Railway Property (Unlawful Possession) Act, 1966
a) Sections 3,6,7 and 8, Code of Criminal Procedure 1973, Section 2(d),173,200 and 204 – Railway property – Unlawful possession of- Punishment – Criminal proceedings- When Magistrate has jurisdic-tion to take cognizance of an offence- Seizure of Railway proper-ty from accused – Recovery of further properties on the basis of statement made by accused- On the basis of complaint filed by Inspector of Railway Protection Force (RPF) Judicial Magistrate taking cognizance of the offence – Accused persons seeking dis-charge on the ground that the Inspector of RPF not a Police Officer. Magistrate rejecting the application for discharge but High Court on petition filed by the accused, quashing the crimi-nal proceedings – Validity. Held, offences under the Railway Property Act of 1966 being non cognizable cannot be investigated by a Police Officer. Initiation of criminal proceedings could therefore be only on the basis of a complaint by an officer of the RPF. Proceedings having been validly initiated, High Court erred in quashing the same. Reliance placed by High Court on the decision in (1981) 1 SCR 175 held, misconceived. Trial directed to be expedited.

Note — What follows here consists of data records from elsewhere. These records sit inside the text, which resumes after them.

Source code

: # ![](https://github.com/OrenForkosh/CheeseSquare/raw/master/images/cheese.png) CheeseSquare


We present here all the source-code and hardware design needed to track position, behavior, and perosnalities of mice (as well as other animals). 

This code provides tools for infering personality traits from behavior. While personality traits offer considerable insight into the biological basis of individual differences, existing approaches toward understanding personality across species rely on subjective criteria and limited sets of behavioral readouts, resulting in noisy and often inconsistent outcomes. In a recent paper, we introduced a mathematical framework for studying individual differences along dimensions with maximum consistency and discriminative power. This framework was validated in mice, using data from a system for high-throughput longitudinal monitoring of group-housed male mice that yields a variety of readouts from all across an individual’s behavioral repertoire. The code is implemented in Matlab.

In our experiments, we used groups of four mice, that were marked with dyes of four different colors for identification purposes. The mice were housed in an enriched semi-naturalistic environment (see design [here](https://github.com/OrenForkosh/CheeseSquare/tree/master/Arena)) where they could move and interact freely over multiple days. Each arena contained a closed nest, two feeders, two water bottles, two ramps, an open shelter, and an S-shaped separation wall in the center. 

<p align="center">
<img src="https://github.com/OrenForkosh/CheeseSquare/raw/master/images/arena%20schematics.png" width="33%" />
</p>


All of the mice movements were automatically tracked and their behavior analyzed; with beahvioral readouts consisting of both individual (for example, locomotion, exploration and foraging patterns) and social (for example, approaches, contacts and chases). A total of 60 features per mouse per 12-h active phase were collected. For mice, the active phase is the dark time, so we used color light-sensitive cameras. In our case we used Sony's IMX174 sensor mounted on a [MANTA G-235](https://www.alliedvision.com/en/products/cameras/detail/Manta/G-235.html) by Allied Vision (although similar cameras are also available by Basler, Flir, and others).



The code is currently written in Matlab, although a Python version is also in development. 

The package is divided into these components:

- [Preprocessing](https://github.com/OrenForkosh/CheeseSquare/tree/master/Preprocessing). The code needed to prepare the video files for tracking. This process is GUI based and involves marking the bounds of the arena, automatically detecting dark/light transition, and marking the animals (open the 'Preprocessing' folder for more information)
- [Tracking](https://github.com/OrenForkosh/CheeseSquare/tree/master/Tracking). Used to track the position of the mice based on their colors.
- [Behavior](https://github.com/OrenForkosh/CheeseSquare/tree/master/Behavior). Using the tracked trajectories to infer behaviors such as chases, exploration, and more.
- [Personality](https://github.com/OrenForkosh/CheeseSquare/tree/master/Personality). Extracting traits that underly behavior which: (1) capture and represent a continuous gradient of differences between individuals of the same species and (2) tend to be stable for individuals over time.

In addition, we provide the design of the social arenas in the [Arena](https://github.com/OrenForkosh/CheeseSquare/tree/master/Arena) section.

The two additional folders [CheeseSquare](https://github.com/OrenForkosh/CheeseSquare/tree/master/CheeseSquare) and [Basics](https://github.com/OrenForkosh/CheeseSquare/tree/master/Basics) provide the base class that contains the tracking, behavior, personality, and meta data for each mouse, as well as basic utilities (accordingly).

These appeals are allowed by setting aside the order of the High Court and upholding the order of the Magistrate refusing to discharge the respondents in the complaint pending before him. The Magistrate is further directed to expedite the trial. (Para 11)
1. leave granted.
2. Respondents, who are the employees of the Railways, were caught red-handed on 25.3.1987 while carrying away Railway cement unlawfully for sale. Upon inquiry offences under The Railways Property (Unlawful Possession) Act, 1966 (hereinafter referred to as “the Act”) were held proved against the accused persons. Inquiry Report (Complaint) under the Act was filed by M.I. Khan, Inspector, RPF, Samastipur, against the accused persons in the court of Judicial Magistrate, First Class, Samastipur. The accused persons filed applications before the Magistrate praying for their discharge on the ground that Sub-Inspector of Railway Protection Force, who submitted charge sheet against them was not a “Police Officer” within the meaning of Section 173 of the Code of Criminal Procedure (hereafter referred to as “the Code”) and upon his report submitted in the Court, the Magistrate had no jurisdiction to take cognizance. Their prayer was rejected by the Magistrate against which they filed petition in the High Court for quashing the order of the Magistrate. The High Court allowed the petition of the respondents-accused and quashed the proceed-ings pending against them before the Railway Magistrate, vide the order impugned in these appeals.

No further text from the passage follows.